Deux, l'évolution du conflit : «En Afghanistan, tout devenait plus compliqué. À chaque déploiement, on se trouvait avec de nouvelles exigences, de nouvelles restrictions. Pour faire approuver une mission, il fallait des pages et des pages de PowerPoint. Juristes et officiers d'état-major scrutaient les moindres détails. Les politiques nous demandaient d'oublier tout ce que nous avions appris, surtout les leçons apprises dans le sang : ils voulaient des solutions politiques.»

Petit à petit, observe Mark Owen, les opérations militaires sont devenues des opérations de police : «On avait l'impression de faire la guerre avec une main et de remplir des formulaires administratifs de l'autre. L'ennemi a appris à tirer parti de ces règles. Il n'a pas tardé à s'y adapter. Avec l'accumulation de nouveaux règlements, il devenait de plus en plus difficile de justifier les risques vitaux que nous prenions. Le job était devenu une stratégie d'évitement au lieu de combattre.»

Au printemps 2011, Mark Owen et ses copains de la SEAL Team Six sont convoqués à une réunion ultra-secrète à la base de Virginia Beach.

Là, un officier leur annonce qu'ils partent faire un exercice collectif de mise au point en Caroline du Nord : «J'ai très peu d'information. Contentez-vous de préparer un équipement d'assaut standard.»

Sur place, ils comprennent qu'ils vont s'entraîner à la mission de leur vie : «On va choper Oussama Ben Laden. Ils l'ont trouvé au Pakistan.»

À Washington, le président Obama tergiverse. Deux options sont sur la table : un assaut terrestre pour se saisir de Geronimo (nom de code de Ben Laden) ou une frappe aérienne par les bombardiers B-2 Spirit.
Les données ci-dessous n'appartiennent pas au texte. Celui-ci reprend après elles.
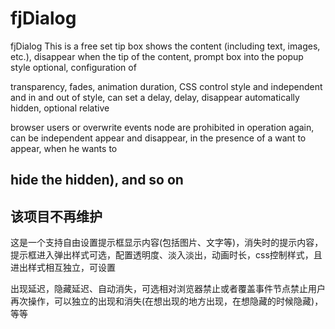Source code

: fjDialog
========

fjDialog
This is a free set tip box shows the content (including text, images, etc.), disappear when the tip of the content, prompt box into the popup style optional, configuration of 

transparency, fades, animation duration, CSS control style and independent and in and out of style, can set a delay, delay, disappear automatically hidden, optional relative 

browser users or overwrite events node are prohibited in operation again, can be independent appear and disappear, in the presence of a want to appear, when he wants to 

hide the hidden), and so on
----------------------------------------------------------------------------------------------------------------------------------------------------------------------------------------------
## 该项目不再维护 ##
这是一个支持自由设置提示框显示内容(包括图片、文字等)，消失时的提示内容，提示框进入弹出样式可选，配置透明度、淡入淡出，动画时长，css控制样式，且进出样式相互独立，可设置

出现延迟，隐藏延迟、自动消失，可选相对浏览器禁止或者覆盖事件节点禁止用户再次操作，可以独立的出现和消失(在想出现的地方出现，在想隐藏的时候隐藏)，等等
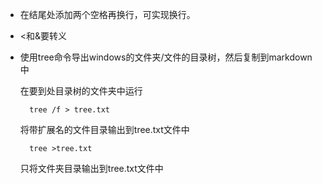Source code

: - 在结尾处添加两个空格再换行，可实现换行。
- <和&要转义
- 使用tree命令导出windows的文件夹/文件的目录树，然后复制到markdown中 
	
	在要到处目录树的文件夹中运行
	 
		tree /f > tree.txt 
 
	将带扩展名的文件目录输出到tree.txt文件中
			
		tree >tree.txt

	只将文件夹目录输出到tree.txt文件中
	
		

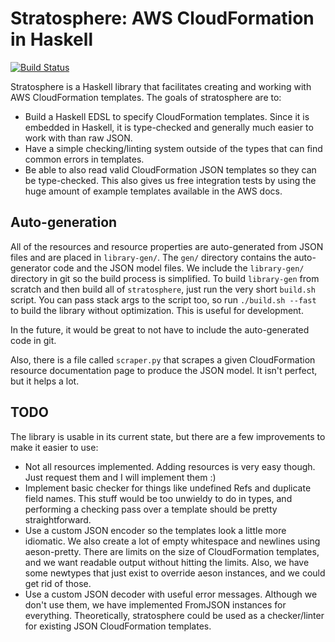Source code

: # Stratosphere: AWS CloudFormation in Haskell

[![Build Status](https://travis-ci.org/jdreaver/stratosphere.svg?branch=master)](https://travis-ci.org/jdreaver/stratosphere)

Stratosphere is a Haskell library that facilitates creating and working with
AWS CloudFormation templates. The goals of stratosphere are to:
* Build a Haskell EDSL to specify CloudFormation templates. Since it is
  embedded in Haskell, it is type-checked and generally much easier to work
  with than raw JSON.
* Have a simple checking/linting system outside of the types that can find
  common errors in templates.
* Be able to also read valid CloudFormation JSON templates so they can be
  type-checked. This also gives us free integration tests by using the huge
  amount of example templates available in the AWS docs.

## Auto-generation

All of the resources and resource properties are auto-generated from JSON files
and are placed in `library-gen/`. The `gen/` directory contains the
auto-generator code and the JSON model files. We include the `library-gen/`
directory in git so the build process is simplified. To build `library-gen`
from scratch and then build all of `stratosphere`, just run the very short
`build.sh` script. You can pass stack args to the script too, so run
`./build.sh --fast` to build the library without optimization. This is useful
for development.

In the future, it would be great to not have to include the auto-generated code
in git.

Also, there is a file called `scraper.py` that scrapes a given CloudFormation
resource documentation page to produce the JSON model. It isn't perfect, but it
helps a lot.

## TODO

The library is usable in its current state, but there are a few improvements to
make it easier to use:

* Not all resources implemented. Adding resources is very easy though. Just
  request them and I will implement them :)
* Implement basic checker for things like undefined Refs and duplicate field
  names. This stuff would be too unwieldy to do in types, and performing a
  checking pass over a template should be pretty straightforward.
* Use a custom JSON encoder so the templates look a little more idiomatic. We
  also create a lot of empty whitespace and newlines using aeson-pretty. There
  are limits on the size of CloudFormation templates, and we want readable
  output without hitting the limits. Also, we have some newtypes that just
  exist to override aeson instances, and we could get rid of those.
* Use a custom JSON decoder with useful error messages. Although we don't use
  them, we have implemented FromJSON instances for everything. Theoretically,
  stratosphere could be used as a checker/linter for existing JSON
  CloudFormation templates.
Le secrétaire à la Défense, Robert Gates, est partisan de la frappe aérienne, car elle viole moins ouvertement le territoire pakistanais. Trente-deux bombes intelligentes de neuf cents kilos seraient larguées sur la maison où se terre Ben Laden à Abbottabad. Le bombardement durerait une minute et demie et le cratère creusé aurait au moins dix mètres de profondeur au cas où il existerait un abri souterrain.

Fin avril, Washington donne enfin le feu vert pour un assaut terrestre. En prime, cette ultime recommandation d'un avocat du gouvernement aux membres de la SEAL Team Six : «Si Geronimo est nu et les mains levées, vous ne devez pas tirer. S'il ne constitue pas une menace, vous le ferez prisonnier.»

Le commando embarque à bord d'un énorme C-17 Globemaster. Direction Jalalabad, en Afghanistan.

L'opération Neptune Spears vient de commencer...

De retour aux États-Unis, Mark Owen et ses frères d'armes ont été félicités par le président Obama lors d'une cérémonie au quartier général du 160e régiment des opérations aériennes spéciales, au Kentucky.

Après la cérémonie, Obama a invité toute l'équipe à venir prendre une bière à la Maison-Blanche. Invitation qui ne s'est jamais concrétisée.

Quelques mois plus tard, évoquant cette invitation avec un de ses copains, Mark Owen se fait répondre : «T'as cru à ces conneries?»